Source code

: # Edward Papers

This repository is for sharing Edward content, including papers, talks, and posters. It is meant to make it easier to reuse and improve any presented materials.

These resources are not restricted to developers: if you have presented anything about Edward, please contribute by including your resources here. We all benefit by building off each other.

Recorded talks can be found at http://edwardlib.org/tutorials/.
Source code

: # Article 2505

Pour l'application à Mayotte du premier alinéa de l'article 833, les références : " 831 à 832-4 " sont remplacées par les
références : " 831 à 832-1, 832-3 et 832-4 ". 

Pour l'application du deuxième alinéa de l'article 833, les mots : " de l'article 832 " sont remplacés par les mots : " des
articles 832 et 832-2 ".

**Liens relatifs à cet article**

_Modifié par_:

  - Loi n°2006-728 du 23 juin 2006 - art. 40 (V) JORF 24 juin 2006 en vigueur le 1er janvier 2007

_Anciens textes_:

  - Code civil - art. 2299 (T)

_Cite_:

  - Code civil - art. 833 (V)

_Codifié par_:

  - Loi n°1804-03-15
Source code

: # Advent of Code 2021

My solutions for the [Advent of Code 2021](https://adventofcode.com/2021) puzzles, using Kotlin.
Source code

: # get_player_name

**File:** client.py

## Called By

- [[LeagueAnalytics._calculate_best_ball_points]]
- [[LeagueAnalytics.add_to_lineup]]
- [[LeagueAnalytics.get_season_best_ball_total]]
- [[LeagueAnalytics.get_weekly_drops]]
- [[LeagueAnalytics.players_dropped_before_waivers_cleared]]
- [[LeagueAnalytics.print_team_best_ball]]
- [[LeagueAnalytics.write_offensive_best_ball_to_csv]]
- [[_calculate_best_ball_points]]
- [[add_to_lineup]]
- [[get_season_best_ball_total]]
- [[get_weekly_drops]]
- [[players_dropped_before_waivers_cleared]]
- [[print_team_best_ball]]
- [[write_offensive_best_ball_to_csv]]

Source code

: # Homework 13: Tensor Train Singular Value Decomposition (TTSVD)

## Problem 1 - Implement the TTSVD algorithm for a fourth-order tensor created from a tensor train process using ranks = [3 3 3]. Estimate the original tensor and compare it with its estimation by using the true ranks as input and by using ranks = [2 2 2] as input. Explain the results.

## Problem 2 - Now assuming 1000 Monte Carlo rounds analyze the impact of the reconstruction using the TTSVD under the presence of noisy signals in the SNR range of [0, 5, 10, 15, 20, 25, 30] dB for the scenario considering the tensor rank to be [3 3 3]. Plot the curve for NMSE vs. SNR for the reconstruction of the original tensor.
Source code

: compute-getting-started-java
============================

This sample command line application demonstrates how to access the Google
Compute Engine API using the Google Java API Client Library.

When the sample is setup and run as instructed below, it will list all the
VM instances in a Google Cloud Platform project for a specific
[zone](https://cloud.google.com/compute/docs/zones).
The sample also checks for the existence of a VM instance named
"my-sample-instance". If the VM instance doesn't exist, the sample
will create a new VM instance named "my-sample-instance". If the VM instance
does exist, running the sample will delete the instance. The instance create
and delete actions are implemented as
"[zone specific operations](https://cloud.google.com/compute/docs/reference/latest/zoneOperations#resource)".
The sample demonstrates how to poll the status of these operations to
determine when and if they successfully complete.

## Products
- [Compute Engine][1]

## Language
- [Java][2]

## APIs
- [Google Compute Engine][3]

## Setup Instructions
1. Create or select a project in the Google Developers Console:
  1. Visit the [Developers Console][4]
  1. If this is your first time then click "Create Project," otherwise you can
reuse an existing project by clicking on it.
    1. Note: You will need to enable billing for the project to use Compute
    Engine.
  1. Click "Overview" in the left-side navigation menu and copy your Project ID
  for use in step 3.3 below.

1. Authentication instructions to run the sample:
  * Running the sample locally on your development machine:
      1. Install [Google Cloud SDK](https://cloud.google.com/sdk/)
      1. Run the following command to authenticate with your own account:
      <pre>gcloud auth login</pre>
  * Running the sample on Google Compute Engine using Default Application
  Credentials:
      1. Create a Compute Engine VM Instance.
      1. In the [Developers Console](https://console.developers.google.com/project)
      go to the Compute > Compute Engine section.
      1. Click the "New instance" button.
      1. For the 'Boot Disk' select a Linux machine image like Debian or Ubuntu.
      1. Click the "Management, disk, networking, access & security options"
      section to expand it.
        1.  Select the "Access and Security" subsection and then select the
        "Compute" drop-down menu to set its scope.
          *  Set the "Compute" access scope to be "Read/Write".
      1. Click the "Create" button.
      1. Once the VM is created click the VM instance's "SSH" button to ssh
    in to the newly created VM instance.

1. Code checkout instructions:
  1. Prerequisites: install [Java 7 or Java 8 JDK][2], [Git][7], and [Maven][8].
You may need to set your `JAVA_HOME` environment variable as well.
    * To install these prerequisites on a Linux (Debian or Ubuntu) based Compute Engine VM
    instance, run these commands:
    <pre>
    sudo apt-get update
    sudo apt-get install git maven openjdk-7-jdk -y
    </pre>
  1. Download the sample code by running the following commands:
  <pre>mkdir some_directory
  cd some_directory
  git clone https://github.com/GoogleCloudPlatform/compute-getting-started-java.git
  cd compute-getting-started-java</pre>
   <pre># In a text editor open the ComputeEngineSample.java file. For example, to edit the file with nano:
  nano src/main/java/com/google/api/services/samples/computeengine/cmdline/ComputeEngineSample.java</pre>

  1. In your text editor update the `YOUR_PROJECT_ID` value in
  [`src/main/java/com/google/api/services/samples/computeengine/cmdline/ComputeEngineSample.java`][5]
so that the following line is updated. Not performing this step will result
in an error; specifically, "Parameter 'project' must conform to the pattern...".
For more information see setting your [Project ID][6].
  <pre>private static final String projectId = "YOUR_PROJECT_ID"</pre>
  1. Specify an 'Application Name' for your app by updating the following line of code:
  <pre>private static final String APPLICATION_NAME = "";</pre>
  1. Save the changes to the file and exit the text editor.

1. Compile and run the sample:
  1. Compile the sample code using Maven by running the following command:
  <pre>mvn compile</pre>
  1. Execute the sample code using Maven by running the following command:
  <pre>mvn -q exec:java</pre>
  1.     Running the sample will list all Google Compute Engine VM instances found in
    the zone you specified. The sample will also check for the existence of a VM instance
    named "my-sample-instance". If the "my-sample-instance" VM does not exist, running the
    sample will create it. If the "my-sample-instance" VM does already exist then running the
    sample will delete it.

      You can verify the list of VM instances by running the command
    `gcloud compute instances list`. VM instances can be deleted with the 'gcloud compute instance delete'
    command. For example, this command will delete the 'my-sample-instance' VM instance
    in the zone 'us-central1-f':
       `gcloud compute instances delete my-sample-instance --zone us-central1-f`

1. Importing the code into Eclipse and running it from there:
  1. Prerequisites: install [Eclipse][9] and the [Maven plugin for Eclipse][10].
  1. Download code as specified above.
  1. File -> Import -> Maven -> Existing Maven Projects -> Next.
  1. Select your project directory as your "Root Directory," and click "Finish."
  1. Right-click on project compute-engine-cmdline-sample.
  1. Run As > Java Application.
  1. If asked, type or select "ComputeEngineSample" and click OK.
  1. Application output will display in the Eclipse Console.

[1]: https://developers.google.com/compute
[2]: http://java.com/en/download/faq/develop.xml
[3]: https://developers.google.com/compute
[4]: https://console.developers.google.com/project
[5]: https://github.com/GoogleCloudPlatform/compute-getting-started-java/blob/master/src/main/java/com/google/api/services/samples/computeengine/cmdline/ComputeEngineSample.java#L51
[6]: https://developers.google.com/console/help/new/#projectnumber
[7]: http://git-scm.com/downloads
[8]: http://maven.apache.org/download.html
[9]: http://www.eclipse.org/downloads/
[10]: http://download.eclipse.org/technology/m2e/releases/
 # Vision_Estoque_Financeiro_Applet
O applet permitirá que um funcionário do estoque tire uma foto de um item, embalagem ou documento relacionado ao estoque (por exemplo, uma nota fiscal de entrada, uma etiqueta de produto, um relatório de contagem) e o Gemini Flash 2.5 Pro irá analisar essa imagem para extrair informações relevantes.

TASK INSTRUCTIONS:
Find where the line with "You may need" sits in the material above, then copy exactly from it through the line with "so that the". Add no other line.

ANSWER:
You may need to set your `JAVA_HOME` environment variable as well.
    * To install these prerequisites on a Linux (Debian or Ubuntu) based Compute Engine VM
    instance, run these commands:
    <pre>
    sudo apt-get update
    sudo apt-get install git maven openjdk-7-jdk -y
    </pre>
  1. Download the sample code by running the following commands:
  <pre>mkdir some_directory
  cd some_directory
  git clone https://github.com/GoogleCloudPlatform/compute-getting-started-java.git
  cd compute-getting-started-java</pre>
   <pre># In a text editor open the ComputeEngineSample.java file. For example, to edit the file with nano:
  nano src/main/java/com/google/api/services/samples/computeengine/cmdline/ComputeEngineSample.java</pre>

  1. In your text editor update the `YOUR_PROJECT_ID` value in
  [`src/main/java/com/google/api/services/samples/computeengine/cmdline/ComputeEngineSample.java`][5]
so that the following line is updated. Not performing this step will result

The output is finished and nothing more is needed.